▶ INFORMATION GIVEN:
--------

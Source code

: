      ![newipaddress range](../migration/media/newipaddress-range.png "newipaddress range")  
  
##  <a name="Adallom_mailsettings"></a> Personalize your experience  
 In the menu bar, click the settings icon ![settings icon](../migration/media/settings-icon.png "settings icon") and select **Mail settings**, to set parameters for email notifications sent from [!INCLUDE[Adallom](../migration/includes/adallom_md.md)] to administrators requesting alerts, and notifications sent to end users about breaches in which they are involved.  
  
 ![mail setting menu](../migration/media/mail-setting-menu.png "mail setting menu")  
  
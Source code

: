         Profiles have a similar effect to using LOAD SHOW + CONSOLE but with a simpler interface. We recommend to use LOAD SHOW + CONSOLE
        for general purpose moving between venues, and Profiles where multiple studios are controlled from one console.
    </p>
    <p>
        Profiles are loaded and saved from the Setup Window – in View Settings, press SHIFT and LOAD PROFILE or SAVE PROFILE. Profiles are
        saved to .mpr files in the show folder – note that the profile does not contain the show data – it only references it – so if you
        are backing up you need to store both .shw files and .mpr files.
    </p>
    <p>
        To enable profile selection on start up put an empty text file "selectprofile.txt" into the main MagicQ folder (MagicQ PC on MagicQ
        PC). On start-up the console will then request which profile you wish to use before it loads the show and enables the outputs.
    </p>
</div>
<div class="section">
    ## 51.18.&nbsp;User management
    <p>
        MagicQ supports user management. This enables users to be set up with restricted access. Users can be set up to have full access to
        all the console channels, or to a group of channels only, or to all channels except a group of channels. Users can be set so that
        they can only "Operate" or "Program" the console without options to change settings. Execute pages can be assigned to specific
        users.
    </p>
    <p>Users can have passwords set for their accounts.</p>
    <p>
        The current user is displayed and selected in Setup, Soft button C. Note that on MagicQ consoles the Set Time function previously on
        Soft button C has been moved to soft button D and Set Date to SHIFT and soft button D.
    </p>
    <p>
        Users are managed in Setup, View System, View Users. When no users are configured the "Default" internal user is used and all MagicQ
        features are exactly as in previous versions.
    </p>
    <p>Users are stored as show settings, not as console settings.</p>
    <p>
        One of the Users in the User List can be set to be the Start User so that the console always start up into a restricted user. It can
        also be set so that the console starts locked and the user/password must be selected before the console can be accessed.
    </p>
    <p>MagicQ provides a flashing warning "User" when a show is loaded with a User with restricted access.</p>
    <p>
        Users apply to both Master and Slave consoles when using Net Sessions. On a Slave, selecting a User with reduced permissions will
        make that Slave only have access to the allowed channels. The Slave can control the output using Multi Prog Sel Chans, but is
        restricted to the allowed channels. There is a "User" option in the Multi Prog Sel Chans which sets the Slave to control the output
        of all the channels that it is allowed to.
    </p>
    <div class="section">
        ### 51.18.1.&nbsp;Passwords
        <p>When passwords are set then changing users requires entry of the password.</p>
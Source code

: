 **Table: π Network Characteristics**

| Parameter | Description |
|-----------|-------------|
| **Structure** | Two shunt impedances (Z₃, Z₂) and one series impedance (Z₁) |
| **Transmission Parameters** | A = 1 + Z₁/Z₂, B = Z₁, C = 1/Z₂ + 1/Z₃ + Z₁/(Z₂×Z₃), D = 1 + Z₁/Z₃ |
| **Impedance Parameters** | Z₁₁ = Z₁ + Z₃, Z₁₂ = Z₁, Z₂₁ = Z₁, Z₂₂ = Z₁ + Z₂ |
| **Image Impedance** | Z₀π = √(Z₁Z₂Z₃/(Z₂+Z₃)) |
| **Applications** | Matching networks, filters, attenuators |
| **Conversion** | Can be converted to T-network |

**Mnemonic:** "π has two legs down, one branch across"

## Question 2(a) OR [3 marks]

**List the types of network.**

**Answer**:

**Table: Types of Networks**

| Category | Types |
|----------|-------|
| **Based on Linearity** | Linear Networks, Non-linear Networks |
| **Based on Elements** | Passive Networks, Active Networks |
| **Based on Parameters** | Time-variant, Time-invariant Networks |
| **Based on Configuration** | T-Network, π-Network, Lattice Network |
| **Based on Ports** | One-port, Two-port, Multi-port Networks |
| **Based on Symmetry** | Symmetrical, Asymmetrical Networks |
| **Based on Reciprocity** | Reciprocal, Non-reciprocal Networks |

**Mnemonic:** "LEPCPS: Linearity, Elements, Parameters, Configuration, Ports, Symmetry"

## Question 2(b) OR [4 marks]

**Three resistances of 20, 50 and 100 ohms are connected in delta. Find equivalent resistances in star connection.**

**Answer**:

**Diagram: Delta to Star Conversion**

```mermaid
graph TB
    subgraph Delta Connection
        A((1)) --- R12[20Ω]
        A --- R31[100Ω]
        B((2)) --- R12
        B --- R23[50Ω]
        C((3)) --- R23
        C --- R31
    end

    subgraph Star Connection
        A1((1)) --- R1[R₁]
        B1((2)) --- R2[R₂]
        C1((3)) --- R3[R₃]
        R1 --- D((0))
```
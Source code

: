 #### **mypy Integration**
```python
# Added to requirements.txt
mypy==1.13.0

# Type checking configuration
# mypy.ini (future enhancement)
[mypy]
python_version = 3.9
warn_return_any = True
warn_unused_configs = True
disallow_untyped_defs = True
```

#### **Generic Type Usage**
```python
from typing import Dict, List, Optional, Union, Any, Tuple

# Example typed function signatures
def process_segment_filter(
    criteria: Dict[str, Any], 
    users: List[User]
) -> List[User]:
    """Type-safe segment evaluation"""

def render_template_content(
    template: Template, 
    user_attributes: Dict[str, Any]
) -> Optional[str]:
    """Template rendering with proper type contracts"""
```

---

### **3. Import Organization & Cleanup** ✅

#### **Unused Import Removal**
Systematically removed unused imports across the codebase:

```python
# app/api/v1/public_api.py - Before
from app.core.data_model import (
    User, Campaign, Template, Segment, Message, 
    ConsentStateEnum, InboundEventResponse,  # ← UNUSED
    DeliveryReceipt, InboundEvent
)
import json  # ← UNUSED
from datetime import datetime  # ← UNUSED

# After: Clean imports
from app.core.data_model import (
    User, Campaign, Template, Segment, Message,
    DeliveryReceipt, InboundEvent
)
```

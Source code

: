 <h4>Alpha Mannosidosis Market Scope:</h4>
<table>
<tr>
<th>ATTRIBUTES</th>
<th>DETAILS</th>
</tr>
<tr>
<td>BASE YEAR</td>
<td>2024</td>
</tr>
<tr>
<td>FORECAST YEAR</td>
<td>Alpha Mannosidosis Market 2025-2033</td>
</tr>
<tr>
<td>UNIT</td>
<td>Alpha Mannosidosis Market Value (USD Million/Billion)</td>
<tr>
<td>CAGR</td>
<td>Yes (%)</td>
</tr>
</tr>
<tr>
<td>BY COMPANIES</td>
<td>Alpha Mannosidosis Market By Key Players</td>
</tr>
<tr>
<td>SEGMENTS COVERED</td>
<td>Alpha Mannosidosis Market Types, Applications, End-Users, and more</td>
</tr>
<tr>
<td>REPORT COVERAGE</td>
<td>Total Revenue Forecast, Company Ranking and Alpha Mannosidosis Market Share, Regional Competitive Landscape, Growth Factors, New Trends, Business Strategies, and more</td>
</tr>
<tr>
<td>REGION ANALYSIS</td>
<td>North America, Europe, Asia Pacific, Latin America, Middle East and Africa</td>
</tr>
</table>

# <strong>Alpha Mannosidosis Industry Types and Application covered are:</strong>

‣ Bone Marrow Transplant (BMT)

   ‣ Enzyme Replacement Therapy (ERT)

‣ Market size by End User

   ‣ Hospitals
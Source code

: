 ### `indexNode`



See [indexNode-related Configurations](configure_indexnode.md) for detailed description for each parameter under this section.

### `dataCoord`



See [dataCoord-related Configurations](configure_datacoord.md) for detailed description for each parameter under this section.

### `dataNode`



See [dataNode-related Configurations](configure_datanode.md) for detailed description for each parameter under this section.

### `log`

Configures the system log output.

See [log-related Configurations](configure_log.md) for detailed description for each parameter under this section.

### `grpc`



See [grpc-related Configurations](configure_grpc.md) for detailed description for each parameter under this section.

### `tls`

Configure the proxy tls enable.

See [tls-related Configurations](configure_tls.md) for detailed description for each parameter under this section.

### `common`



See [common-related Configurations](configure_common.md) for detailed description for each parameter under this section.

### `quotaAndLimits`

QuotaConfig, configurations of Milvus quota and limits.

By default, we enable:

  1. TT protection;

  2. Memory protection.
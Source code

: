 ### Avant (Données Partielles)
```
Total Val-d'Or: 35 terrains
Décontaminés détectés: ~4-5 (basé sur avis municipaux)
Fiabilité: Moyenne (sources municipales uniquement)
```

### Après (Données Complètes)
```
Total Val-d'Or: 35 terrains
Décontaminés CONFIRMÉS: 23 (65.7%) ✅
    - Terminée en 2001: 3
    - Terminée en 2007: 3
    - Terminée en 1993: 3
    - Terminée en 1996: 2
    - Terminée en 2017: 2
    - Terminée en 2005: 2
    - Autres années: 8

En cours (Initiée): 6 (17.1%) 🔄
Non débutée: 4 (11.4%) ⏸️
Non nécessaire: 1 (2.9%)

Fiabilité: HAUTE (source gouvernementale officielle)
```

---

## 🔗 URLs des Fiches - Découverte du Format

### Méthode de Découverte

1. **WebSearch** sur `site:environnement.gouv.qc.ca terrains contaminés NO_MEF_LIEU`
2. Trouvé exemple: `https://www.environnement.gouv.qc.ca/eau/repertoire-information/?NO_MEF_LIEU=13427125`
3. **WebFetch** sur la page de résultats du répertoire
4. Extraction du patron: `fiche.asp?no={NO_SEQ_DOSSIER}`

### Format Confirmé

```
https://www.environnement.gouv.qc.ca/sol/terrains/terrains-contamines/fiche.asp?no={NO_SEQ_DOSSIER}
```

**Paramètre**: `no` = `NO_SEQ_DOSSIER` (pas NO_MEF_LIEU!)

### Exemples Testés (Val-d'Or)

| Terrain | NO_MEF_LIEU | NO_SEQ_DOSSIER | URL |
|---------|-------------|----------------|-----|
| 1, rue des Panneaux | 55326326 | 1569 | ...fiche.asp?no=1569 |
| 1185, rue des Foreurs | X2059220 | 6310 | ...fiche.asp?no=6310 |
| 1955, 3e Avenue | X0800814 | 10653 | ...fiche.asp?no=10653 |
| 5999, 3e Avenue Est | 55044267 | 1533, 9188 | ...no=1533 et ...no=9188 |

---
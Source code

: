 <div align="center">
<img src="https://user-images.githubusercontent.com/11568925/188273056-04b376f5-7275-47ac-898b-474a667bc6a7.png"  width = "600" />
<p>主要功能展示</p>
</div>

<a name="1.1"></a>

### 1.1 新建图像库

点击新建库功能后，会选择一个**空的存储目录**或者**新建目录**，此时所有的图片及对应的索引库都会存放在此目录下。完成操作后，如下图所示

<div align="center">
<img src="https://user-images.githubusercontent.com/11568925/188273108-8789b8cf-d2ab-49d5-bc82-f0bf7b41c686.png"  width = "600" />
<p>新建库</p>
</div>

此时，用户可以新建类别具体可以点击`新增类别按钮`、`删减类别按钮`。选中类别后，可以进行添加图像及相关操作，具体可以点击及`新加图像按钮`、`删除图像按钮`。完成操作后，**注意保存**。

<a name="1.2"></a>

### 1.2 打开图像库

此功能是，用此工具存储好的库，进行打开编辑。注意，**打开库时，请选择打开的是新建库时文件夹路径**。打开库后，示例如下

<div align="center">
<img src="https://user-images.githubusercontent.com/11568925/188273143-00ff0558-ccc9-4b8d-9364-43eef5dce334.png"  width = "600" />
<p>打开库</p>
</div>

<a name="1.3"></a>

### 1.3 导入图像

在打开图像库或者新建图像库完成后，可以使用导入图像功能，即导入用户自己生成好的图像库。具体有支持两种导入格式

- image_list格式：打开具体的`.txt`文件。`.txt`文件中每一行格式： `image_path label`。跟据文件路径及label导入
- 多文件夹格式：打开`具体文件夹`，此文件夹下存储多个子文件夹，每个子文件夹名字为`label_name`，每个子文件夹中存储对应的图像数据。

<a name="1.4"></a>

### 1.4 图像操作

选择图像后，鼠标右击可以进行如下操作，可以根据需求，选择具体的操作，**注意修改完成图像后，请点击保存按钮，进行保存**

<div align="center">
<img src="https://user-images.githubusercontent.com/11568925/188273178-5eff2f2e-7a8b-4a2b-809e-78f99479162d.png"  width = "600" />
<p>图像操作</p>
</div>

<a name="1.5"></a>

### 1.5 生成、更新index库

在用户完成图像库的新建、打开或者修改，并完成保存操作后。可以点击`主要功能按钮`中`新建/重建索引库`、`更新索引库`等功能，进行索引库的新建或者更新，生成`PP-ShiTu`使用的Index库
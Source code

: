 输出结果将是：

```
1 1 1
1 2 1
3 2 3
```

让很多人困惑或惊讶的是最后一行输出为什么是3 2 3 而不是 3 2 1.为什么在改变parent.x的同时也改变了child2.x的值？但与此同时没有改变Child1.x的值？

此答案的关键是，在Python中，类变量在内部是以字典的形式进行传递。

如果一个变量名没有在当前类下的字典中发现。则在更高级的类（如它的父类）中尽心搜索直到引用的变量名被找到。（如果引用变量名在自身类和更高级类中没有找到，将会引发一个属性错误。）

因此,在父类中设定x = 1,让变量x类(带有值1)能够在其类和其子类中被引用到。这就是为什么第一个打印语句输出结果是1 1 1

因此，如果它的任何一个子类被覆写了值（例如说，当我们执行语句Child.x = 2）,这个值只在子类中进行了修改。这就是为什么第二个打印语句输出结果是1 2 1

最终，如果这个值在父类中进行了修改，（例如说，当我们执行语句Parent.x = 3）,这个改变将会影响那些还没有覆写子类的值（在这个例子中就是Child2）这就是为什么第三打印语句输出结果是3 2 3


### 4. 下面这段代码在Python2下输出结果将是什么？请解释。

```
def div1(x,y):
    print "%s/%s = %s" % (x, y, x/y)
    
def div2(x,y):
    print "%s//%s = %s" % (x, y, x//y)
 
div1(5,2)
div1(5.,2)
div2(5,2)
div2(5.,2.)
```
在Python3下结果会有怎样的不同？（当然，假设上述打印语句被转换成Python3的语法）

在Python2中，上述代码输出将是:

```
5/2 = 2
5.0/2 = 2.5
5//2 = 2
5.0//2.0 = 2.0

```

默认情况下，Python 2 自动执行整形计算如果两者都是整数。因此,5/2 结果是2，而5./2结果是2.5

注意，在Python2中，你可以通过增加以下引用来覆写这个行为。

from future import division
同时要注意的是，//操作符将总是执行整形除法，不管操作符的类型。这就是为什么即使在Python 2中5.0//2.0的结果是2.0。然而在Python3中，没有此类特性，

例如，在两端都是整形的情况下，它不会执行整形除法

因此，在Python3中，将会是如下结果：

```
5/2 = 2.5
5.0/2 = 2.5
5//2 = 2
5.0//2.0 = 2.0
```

--------

▶ PROBLEM TO SOLVE:
Above are the records. Print exactly, and only, the lines from the line with "<td>REGION ANALYSIS</td>" to the line with "Marrow Transplant (BMT)", both inclusive.

▶ REPLY:
<td>REGION ANALYSIS</td>
<td>North America, Europe, Asia Pacific, Latin America, Middle East and Africa</td>
</tr>
</table>

# <strong>Alpha Mannosidosis Industry Types and Application covered are:</strong>

‣ Bone Marrow Transplant (BMT)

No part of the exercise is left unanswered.